(439h) Particle and Porosity Characterization of Dry Battery Electrode Powders

With the increased demand for lithium ion batteries (LIBs), there is a strong push toward reducing production costs, improving electrochemical performance, and adopting more sustainable manufacturing practices. One of the major advancements in this field is the transition from conventional slurry-based electrode coating methods to dry coating techniques. Dry coating eliminates the need for hazardous solvents, reducing environmental impact while also offering potential enhancements in battery performance and manufacturing efficiency.

A key component in the dry coating process is the fibrillation of polytetrafluoroethylene (PTFE) binders, which serves as a binder within the electrode composite. When mixed with active materials and conductive additives, PTFE forms an interconnected network that ensures mechanical integrity and electrical conductivity. To optimize the dry coating process and improve battery performance, it is critical to characterize the physical properties of the electrode/PTFE mixture and establish correlations between material properties, fabrication parameters, and final application performance.

In this study, both unfibrillated premixes with 1−5 % PTFE and fibrillated samples produced from these premixes with different process parameters were systematically examined. Characterization techniques included gas pycnometry for skeletal density, gas adsorption for BET surface area, mercury intrusion porosimetry for pore size distribution and total pore volume, porosity, and dynamic image analysis for particle size and morphology. Both the premixes and the fibrillated samples were investigated to understand the impact of PTFE content and the mixing time on the surface characteristics and material performance.

The results reveal clear differences in material properties as a function of binder content and mixing time, highlighting their influence on electrode structure and processability. These insights contribute to the development of optimized processing strategies for next-generation LIB manufacturing, supporting the transition toward greener and more efficient battery production technologies.

Results and Discussion

Porosity of the prepared powder mixtures was determined using a combination of gas pycnometry to determine the skeletal volume and mercury intrusion porosimetry to determine the pore volume. Because pure PTFE and graphite are expected to have similar skeletal densities, the skeletal density of all samples was found to be essentially the same, regardless of PTFE content. However, mercury porosimetry reveals different pore volume for the materials, where the trend is increasing pore volume with increasing PTFE content. Percent porosity is calculated from these two values and a trend of increasing porosity with increasing PTFE content is also observed (see Figure). Pore size distributions were also obtained from the mercury intrusion data and show the distribution of the processed samples shifts to slightly smaller pore size from the premixes.
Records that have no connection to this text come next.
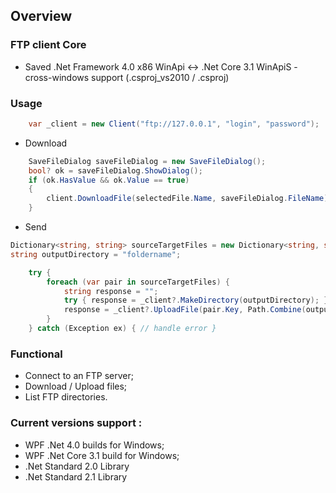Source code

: ## Overview
### FTP client Core
- Saved .Net Framework 4.0 x86 WinApi <-> .Net Core 3.1 WinApiS - cross-windows support (.csproj_vs2010 / .csproj)
### Usage
``` C#
    var _client = new Client("ftp://127.0.0.1", "login", "password");
``` 
- Download 
``` C#
	SaveFileDialog saveFileDialog = new SaveFileDialog();
	bool? ok = saveFileDialog.ShowDialog();
	if (ok.HasValue && ok.Value == true)
	{
		client.DownloadFile(selectedFile.Name, saveFileDialog.FileName);
	}
``` 
- Send 
``` C#			
Dictionary<string, string> sourceTargetFiles = new Dictionary<string, string>() { { "C:/filename.txt", "filename.txt" } };
string outputDirectory = "foldername";

	try {
		foreach (var pair in sourceTargetFiles) {
			string response = "";
			try { response = _client?.MakeDirectory(outputDirectory); } catch (Exception ex) { } // Console.WriteLine(response);
			response = _client?.UploadFile(pair.Key, Path.Combine(outputDirectory, pair.Value)); // Console.WriteLine(response);
		}
	} catch (Exception ex) { // handle error }
```
### Functional
- Connect to an FTP server;
- Download / Upload files;
- List FTP directories.
	
### Current versions support :
- WPF .Net 4.0 builds for Windows;
- WPF .Net Core 3.1 build for Windows;
- .Net Standard 2.0 Library
- .Net Standard 2.1 Library 
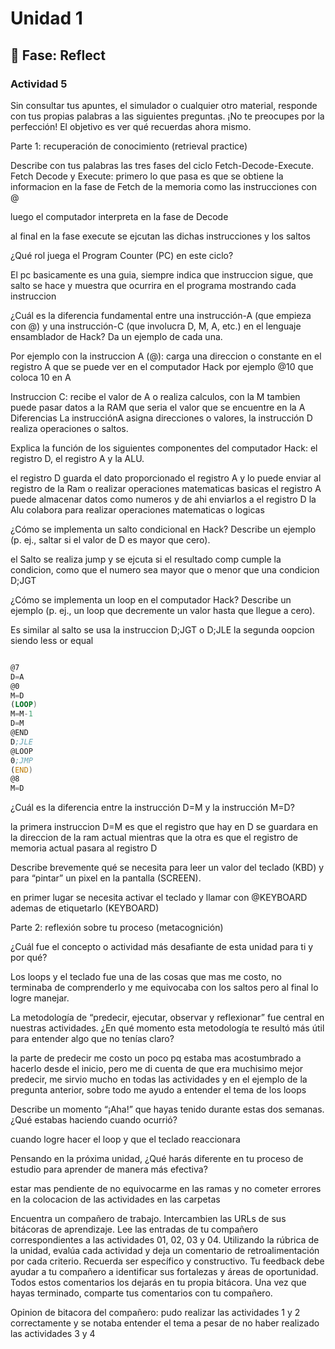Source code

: # Unidad 1

## 🤔 Fase: Reflect

### Actividad 5

Sin consultar tus apuntes, el simulador o cualquier otro material, responde con tus propias palabras a las siguientes preguntas. ¡No te preocupes por la perfección! El objetivo es ver qué recuerdas ahora mismo.

Parte 1: recuperación de conocimiento (retrieval practice)

Describe con tus palabras las tres fases del ciclo Fetch-Decode-Execute.
Fetch Decode y Execute: primero lo que pasa es que se obtiene la informacion en la fase de Fetch de la memoria como las instrucciones con @

luego el computador interpreta en la fase de Decode

al final en la fase execute se ejcutan las dichas instrucciones y los saltos

¿Qué rol juega el Program Counter (PC) en este ciclo?

El pc basicamente es una guia, siempre indica que instruccion sigue, que salto se hace y muestra que ocurrira en el programa mostrando cada instruccion

¿Cuál es la diferencia fundamental entre una instrucción-A (que empieza con @) y una instrucción-C (que involucra D, M, A, etc.) en el lenguaje ensamblador de Hack? Da un ejemplo de cada una.

Por ejemplo con la instruccion A (@): carga una direccion o constante en el registro A que se puede ver en el computador Hack
por ejemplo @10 que coloca 10 en A

Instruccion C: recibe el valor de A o realiza calculos, con la M tambien puede pasar datos a la RAM
que seria el valor que se encuentre en la A
Diferencias
La instrucciónA asigna direcciones o valores, la instrucción D realiza operaciones o saltos.


Explica la función de los siguientes componentes del computador Hack: el registro D, el registro A y la ALU.

el registro D guarda el dato proporcionado el registro A y lo puede enviar al registro de la Ram o realizar operaciones matematicas basicas
el registro A puede almacenar datos como numeros y de ahi enviarlos a el registro D
la Alu colabora para realizar operaciones matematicas o logicas

¿Cómo se implementa un salto condicional en Hack? Describe un ejemplo (p. ej., saltar si el valor de D es mayor que cero).

el Salto se realiza jump y se ejcuta si el resultado comp cumple la condicion, como que el numero sea mayor que o menor que una condicion
D;JGT

¿Cómo se implementa un loop en el computador Hack? Describe un ejemplo (p. ej., un loop que decremente un valor hasta que llegue a cero).

Es similar al salto se usa la instruccion D;JGT o D;JLE
la segunda oopcion siendo less or equal

``` asm

@7
D=A
@0
M=D
(LOOP)
M=M-1
D=M
@END
D;JLE
@LOOP
0;JMP
(END)
@8
M=D
```

¿Cuál es la diferencia entre la instrucción D=M y la instrucción M=D?

la primera instruccion D=M es que el registro que hay en D se guardara en la direccion de la ram actual mientras que la otra es que el registro de memoria actual pasara al registro D


Describe brevemente qué se necesita para leer un valor del teclado (KBD) y para “pintar” un pixel en la pantalla (SCREEN).

en primer lugar se necesita activar el teclado y llamar con @KEYBOARD ademas de etiquetarlo (KEYBOARD)


Parte 2: reflexión sobre tu proceso (metacognición)

¿Cuál fue el concepto o actividad más desafiante de esta unidad para ti y por qué?

Los loops y el teclado fue una de las cosas que mas me costo, no terminaba de comprenderlo y me equivocaba con los saltos pero al final lo logre manejar.

La metodología de “predecir, ejecutar, observar y reflexionar” fue central en nuestras actividades. ¿En qué momento esta metodología te resultó más útil para entender algo que no tenías claro?

la parte de predecir me costo un poco pq estaba mas acostumbrado a hacerlo desde el inicio, pero me di cuenta de que era muchisimo mejor predecir, me sirvio mucho en todas las actividades y en el ejemplo de la pregunta anterior, sobre todo me ayudo a entender el tema de los loops 

Describe un momento “¡Aha!” que hayas tenido durante estas dos semanas. ¿Qué estabas haciendo cuando ocurrió?

cuando logre hacer el loop y que el teclado reaccionara

Pensando en la próxima unidad, ¿Qué harás diferente en tu proceso de estudio para aprender de manera más efectiva?

estar mas pendiente de no equivocarme en las ramas y no cometer errores en la colocacion de las actividades en las carpetas


Encuentra un compañero de trabajo.
Intercambien las URLs de sus bitácoras de aprendizaje.
Lee las entradas de tu compañero correspondientes a las actividades 01, 02, 03 y 04.
Utilizando la rúbrica de la unidad, evalúa cada actividad y deja un comentario de retroalimentación por cada criterio. Recuerda ser específico y constructivo. Tu feedback debe ayudar a tu compañero a identificar sus fortalezas y áreas de oportunidad. Todos estos comentarios los dejarás en tu propia bitácora.
Una vez que hayas terminado, comparte tus comentarios con tu compañero.

Opinion de bitacora del compañero: pudo realizar las actividades 1 y 2 correctamente y se notaba entender el tema a pesar de no haber realizado las actividades 3 y 4
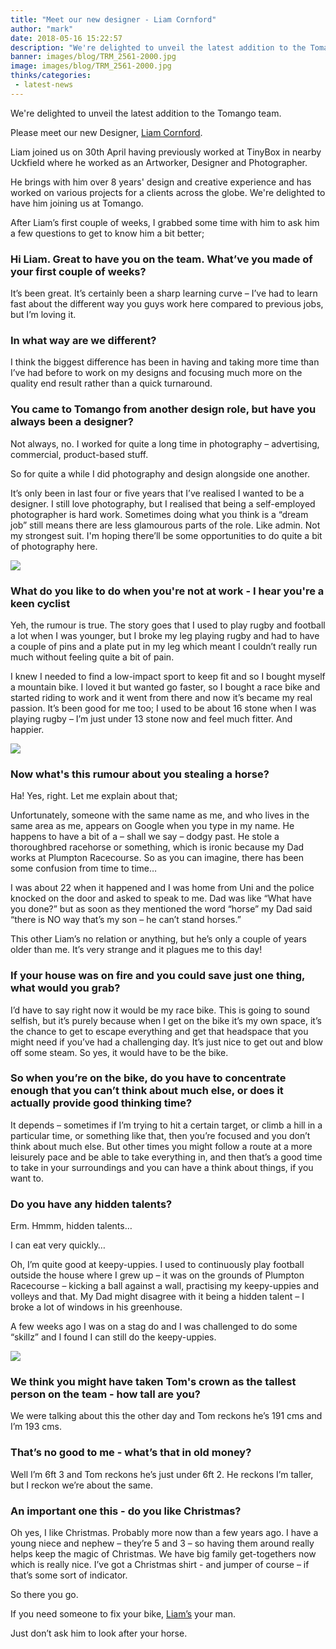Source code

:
 ```yaml
---
title: "Meet our new designer - Liam Cornford"
author: "mark"
date: 2018-05-16 15:22:57
description: "We're delighted to unveil the latest addition to the Tomango team, Liam Cornford"
banner: images/blog/TRM_2561-2000.jpg
image: images/blog/TRM_2561-2000.jpg
thinks/categories: 
 - latest-news
---
```


We're delighted to unveil the latest addition to the Tomango team.

Please meet our new Designer, [Liam Cornford](/is/liam-cornford/).

Liam joined us on 30th April having previously worked at TinyBox in nearby Uckfield where he worked as an Artworker, Designer and Photographer.

He brings with him over 8 years' design and creative experience and has worked on various projects for a clients across the globe. We're delighted to have him joining us at Tomango.

After Liam’s first couple of weeks, I grabbed some time with him to ask him a few questions to get to know him a bit better;

### Hi Liam. Great to have you on the team. What’ve you made of your first couple of weeks?
It’s been great. It’s certainly been a sharp learning curve – I’ve had to learn fast about the different way you guys work here compared to previous jobs, but I’m loving it.

### In what way are we different?
I think the biggest difference has been in having and taking more time than I’ve had before to work on my designs and focusing much more on the quality end result rather than a quick turnaround.

### You came to Tomango from another design role, but have you always been a designer?
Not always, no. I worked for quite a long time in photography – advertising, commercial, product-based stuff.

So for quite a while I did photography and design alongside one another.

It’s only been in last four or five years that I’ve realised I wanted to be a designer. I still love photography, but I realised that being a self-employed photographer is hard work. Sometimes doing what you think is a “dream job” still means there are less glamourous parts of the role. Like admin. Not my strongest suit. I'm hoping there’ll be some opportunities to do quite a bit of photography here.

![](images/blog/TRM_2561-2000.jpg)

### What do you like to do when you're not at work - I hear you're a keen cyclist
Yeh, the rumour is true. The story goes that I used to play rugby and football a lot when I was younger, but I broke my leg playing rugby and had to have a couple of pins and a plate put in my leg which meant I couldn’t really run much without feeling quite a bit of pain.

I knew I needed to find a low-impact sport to keep fit and so I bought myself a mountain bike. I loved it but wanted go faster, so I bought a race bike and started riding to work and it went from there and now it’s became my real passion. It’s been good for me too; I used to be about 16 stone when I was playing rugby – I’m just under 13 stone now and feel much fitter. And happier.

![](images/blog/liam-cycling-spain.jpg)

### Now what's this rumour about you stealing a horse?
Ha! Yes, right. Let me explain about that;

Unfortunately, someone with the same name as me, and who lives in the same area as me, appears on Google when you type in my name. He happens to have a bit of a – shall we say – dodgy past. He stole a thoroughbred racehorse or something, which is ironic because my Dad works at Plumpton Racecourse. So as you can imagine, there has been some confusion from time to time…

I was about 22 when it happened and I was home from Uni and the police knocked on the door and asked to speak to me. Dad was like “What have you done?” but as soon as they mentioned the word “horse” my Dad said “there is NO way that’s my son – he can’t stand horses.”

This other Liam’s no relation or anything, but he’s only a couple of years older than me. It’s very strange and it plagues me to this day!

### If your house was on fire and you could save just one thing, what would you grab?
I’d have to say right now it would be my race bike. This is going to sound selfish, but it’s purely because when I get on the bike it’s my own space, it’s the chance to get to escape everything and get that headspace that you might need if you’ve had a challenging day. It’s just nice to get out and blow off some steam. So yes, it would have to be the bike.

### So when you’re on the bike, do you have to concentrate enough that you can’t think about much else, or does it actually provide good thinking time?
It depends – sometimes if I’m trying to hit a certain target, or climb a hill in a particular time, or something like that, then you’re focused and you don’t think about much else. But other times you might follow a route at a more leisurely pace and be able to take everything in, and then that’s a good time to take in your surroundings and you can have a think about things, if you want to.

### Do you have any hidden talents?
Erm. Hmmm, hidden talents…

I can eat very quickly…

Oh, I’m quite good at keepy-uppies. I used to continuously play football outside the house where I grew up – it was on the grounds of Plumpton Racecourse – kicking a ball against a wall, practising my keepy-uppies and volleys and that. My Dad might disagree with it being a hidden talent – I broke a lot of windows in his greenhouse.

A few weeks ago I was on a stag do and I was challenged to do some “skillz” and I found I can still do the keepy-uppies.

![](images/blog/TRM_2568-2000.jpg)

### We think you might have taken Tom's crown as the tallest person on the team - how tall are you?
We were talking about this the other day and Tom reckons he’s 191 cms and I’m 193 cms.

### That’s no good to me - what’s that in old money?
Well I’m 6ft 3 and Tom reckons he’s just under 6ft 2. He reckons I’m taller, but I reckon we’re about the same.

### An important one this - do you like Christmas?
Oh yes, I like Christmas. Probably more now than a few years ago. I have a young niece and nephew – they’re 5 and 3 – so having them around really helps keep the magic of Christmas. We have big family get-togethers now which is really nice. I’ve got a Christmas shirt - and jumper of course – if that’s some sort of indicator.

So there you go.

If you need someone to fix your bike, [Liam’s](/is/liam-cornford/) your man.

Just don’t ask him to look after your horse.

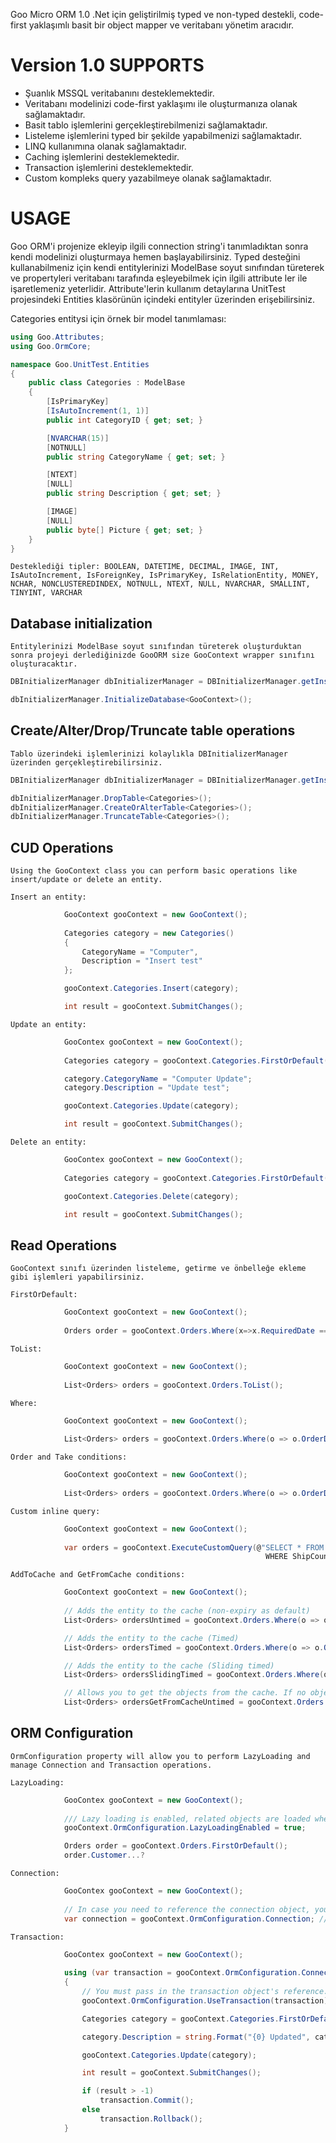 Goo Micro ORM 1.0 .Net için geliştirilmiş typed ve non-typed destekli, code-first yaklaşımlı basit bir object mapper ve veritabanı yönetim aracıdır.

# Version 1.0 SUPPORTS
* Şuanlık MSSQL veritabanını desteklemektedir.
* Veritabanı modelinizi code-first yaklaşımı ile oluşturmanıza olanak sağlamaktadır.
* Basit tablo işlemlerini gerçekleştirebilmenizi sağlamaktadır.
* Listeleme işlemlerini typed bir şekilde yapabilmenizi sağlamaktadır.
* LINQ kullanımına olanak sağlamaktadır.
* Caching işlemlerini desteklemektedir.
* Transaction işlemlerini desteklemektedir.
* Custom kompleks query yazabilmeye olanak sağlamaktadır.

# USAGE
Goo ORM'i projenize ekleyip ilgili connection string'i tanımladıktan sonra kendi modelinizi oluşturmaya hemen başlayabilirsiniz.
Typed desteğini kullanabilmeniz için kendi entitylerinizi ModelBase soyut sınıfından türeterek ve propertyleri veritabanı tarafında eşleyebilmek için ilgili attribute ler ile işaretlemeniz yeterlidir.
Attribute'lerin kullanım detaylarına UnitTest projesindeki Entities klasörünün içindeki entityler üzerinden erişebilirsiniz.

Categories entitysi için örnek bir model tanımlaması:

```csharp
using Goo.Attributes;
using Goo.OrmCore;

namespace Goo.UnitTest.Entities
{
    public class Categories : ModelBase
    {
        [IsPrimaryKey]
        [IsAutoIncrement(1, 1)]
        public int CategoryID { get; set; }

        [NVARCHAR(15)]
        [NOTNULL]
        public string CategoryName { get; set; }

        [NTEXT]
        [NULL]
        public string Description { get; set; }

        [IMAGE]
        [NULL]
        public byte[] Picture { get; set; }
    }
}
```

`Desteklediği tipler: BOOLEAN, DATETIME, DECIMAL, IMAGE, INT, IsAutoIncrement, IsForeignKey, IsPrimaryKey, IsRelationEntity, MONEY, NCHAR, NONCLUSTEREDINDEX, NOTNULL, NTEXT, NULL, NVARCHAR, SMALLINT, TINYINT, VARCHAR`


Database initialization
-----------------------
`Entitylerinizi ModelBase soyut sınıfından türeterek oluşturduktan sonra projeyi derlediğinizde GooORM size GooContext wrapper sınıfını oluşturacaktır.`

```csharp
DBInitializerManager dbInitializerManager = DBInitializerManager.getInstance;

dbInitializerManager.InitializeDatabase<GooContext>();
```

Create/Alter/Drop/Truncate table operations
-------------------------------------------
`Tablo üzerindeki işlemlerinizi kolaylıkla DBInitializerManager üzerinden gerçekleştirebilirsiniz.`

```csharp
DBInitializerManager dbInitializerManager = DBInitializerManager.getInstance;

dbInitializerManager.DropTable<Categories>();
dbInitializerManager.CreateOrAlterTable<Categories>();
dbInitializerManager.TruncateTable<Categories>();
```

CUD Operations
--------------
`Using the GooContext class you can perform basic operations like insert/update or delete an entity.`

`Insert an entity:`
```csharp
            GooContext gooContext = new GooContext();
            
            Categories category = new Categories()
            {
                CategoryName = "Computer",
                Description = "Insert test"
            };

            gooContext.Categories.Insert(category);

            int result = gooContext.SubmitChanges();
```
`Update an entity:`
```csharp
            GooContex gooContext = new GooContext();
            
            Categories category = gooContext.Categories.FirstOrDefault();

            category.CategoryName = "Computer Update";
            category.Description = "Update test";

            gooContext.Categories.Update(category);

            int result = gooContext.SubmitChanges();
```
`Delete an entity:`
```csharp
            GooContex gooContext = new GooContext();
            
            Categories category = gooContext.Categories.FirstOrDefault();

            gooContext.Categories.Delete(category);

            int result = gooContext.SubmitChanges();
```

Read Operations
---------------
`GooContext sınıfı üzerinden listeleme, getirme ve önbelleğe ekleme gibi işlemleri yapabilirsiniz.`

`FirstOrDefault:`
```csharp
            GooContext gooContext = new GooContext();
            
            Orders order = gooContext.Orders.Where(x=>x.RequiredDate == DateTime.Now).FirstOrDefault();
```
`ToList:`
```csharp
            GooContext gooContext = new GooContext();
            
            List<Orders> orders = gooContext.Orders.ToList();
```
`Where:`
```csharp
            GooContext gooContext = new GooContext();
            
            List<Orders> orders = gooContext.Orders.Where(o => o.OrderDate > DateTime.Parse("1997-12-31") && o.ShipCountry == "Brazil").ToList();
```
`Order and Take conditions:`
```csharp
            GooContext gooContext = new GooContext();
            
            List<Orders> orders = gooContext.Orders.Where(o => o.OrderDate > DateTime.Parse("1997-12-31") && o.ShipCountry == "Brazil").OrderByAscending(x => x.OrderID).Take(5).ToList();
```
`Custom inline query:`
```csharp
            GooContext gooContext = new GooContext();
            
            var orders = gooContext.ExecuteCustomQuery(@"SELECT * FROM Orders
                                                         WHERE ShipCountry = 'Brazil' AND ShipVia = 3");
```
`AddToCache and GetFromCache conditions:`
```csharp
            GooContext gooContext = new GooContext();
            
            // Adds the entity to the cache (non-expiry as default)
            List<Orders> ordersUntimed = gooContext.Orders.Where(o => o.OrderDate > DateTime.Parse("1997-12-31") && o.ShipCountry == "Brazil").AddToCache("AddToCacheUntimed").ToList();

            // Adds the entity to the cache (Timed)
            List<Orders> ordersTimed = gooContext.Orders.Where(o => o.OrderDate > DateTime.Parse("1997-12-31") && o.ShipCountry == "Brazil").AddToCache("AddToCacheTimed", CacheManager.EExpirationType.Expiration, new DateTime(2015, 6, 10)).ToList();

            // Adds the entity to the cache (Sliding timed)
            List<Orders> ordersSlidingTimed = gooContext.Orders.Where(o => o.OrderDate > DateTime.Parse("1997-12-31") && o.ShipCountry == "Brazil").AddToCache("AddToCacheSlidingTimed", CacheManager.EExpirationType.SlidingExpiration, new TimeSpan(1, 0, 0)).ToList();

            // Allows you to get the objects from the cache. If no objects are found, returns null.
            List<Orders> ordersGetFromCacheUntimed = gooContext.Orders.GetFromCache("AddToCacheUntimed"); // "AddToCacheTimed" or "AddToCacheSlidingTimed"
```

ORM Configuration
---------------
`OrmConfiguration property will allow you to perform LazyLoading and manage Connection and Transaction operations.`

`LazyLoading:`
```csharp
            GooContex gooContext = new GooContext();
            
            /// Lazy loading is enabled, related objects are loaded when they are accessed through a navigation property. (false as default)
            gooContext.OrmConfiguration.LazyLoadingEnabled = true;

            Orders order = gooContext.Orders.FirstOrDefault();
            order.Customer...?
```
`Connection:`
```csharp
            GooContex gooContext = new GooContext();
            
            // In case you need to reference the connection object, you need to open and manage the connection.
            var connection = gooContext.OrmConfiguration.Connection; // .Open();
```
`Transaction:`
```csharp
            GooContex gooContext = new GooContext();
            
            using (var transaction = gooContext.OrmConfiguration.Connection.BeginTransaction())
            {
                // You must pass in the transaction object's reference.
                gooContext.OrmConfiguration.UseTransaction(transaction);

                Categories category = gooContext.Categories.FirstOrDefault();

                category.Description = string.Format("{0} Updated", category.Description);

                gooContext.Categories.Update(category);

                int result = gooContext.SubmitChanges();

                if (result > -1)
                    transaction.Commit();
                else
                    transaction.Rollback();
            }
```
N₂ (77 K) BET surface area was measured on the three premixes and samples processed for different times. It was found that surface area increased with increasing PTFE content and that surface area also increased from the premixes to processed samples as shown in the Figure.

Dynamic image analysis (DIA) was performed to assess the particle size and shape distributions of various samples. Prior to measurement, samples were pre-dispersed in 15 mL of isopropanol with three drops of Triton X-100 added as a surfactant to improve wetting and minimize agglomeration. To effectively capture fibrillated particles formed after mixing, both 1× and 6× magnifications were used, enabling high-fidelity imaging of both fine and coarse structures.

Particle size was quantified using the projected area equivalent diameter (xA) - the diameter of a circle with the same area as the particle’s 2D projection. Shape analysis was based on circularity, a parameter ranging from 0 (irregular) to 1 (perfect circle), calculated from the relationship between the particle’s perimeter and area. This metric sensitively reflects particle elongation, roughness, or fibrillation.

These measurements enabled detailed comparisons between sample conditions before and after mixing (example for 5% PTFE shown in the Figure). Fibrillation fraction was defined as the proportion of particles with a volume-based xA greater than 126 µm. An increase in PTFE content corresponded to a higher fibrillation fraction, with the trend showing a strong fit to a quadratic function. Furthermore, higher PTFE content was also associated with a decrease in circularity, indicating the formation of more irregular fibrillated structures. The higher fibrillation factor and decrease in circularity observed for increasing PTFE content also agrees well with the BET surface area and porosity trends, with the fibrillation contributing to both.

Conclusion

The characterization techniques shown here provide valuable insight into the particle and porosity characteristics of these dry battery electrode powders and how they are affected by processing of the material. Correlations are seen between the amount of PTFE in the sample and the percent porosity and BET surface area, which may be attributed to both the degree of PTFE fibrillation and the smaller particle sizes of the processed samples. These physical properties can be used to guide the initial raw mixture components and the processing time in order to optimize the final electrode.

Acknowledgements

We thank Ahmed Elabd at The Chemours Company for providing the samples.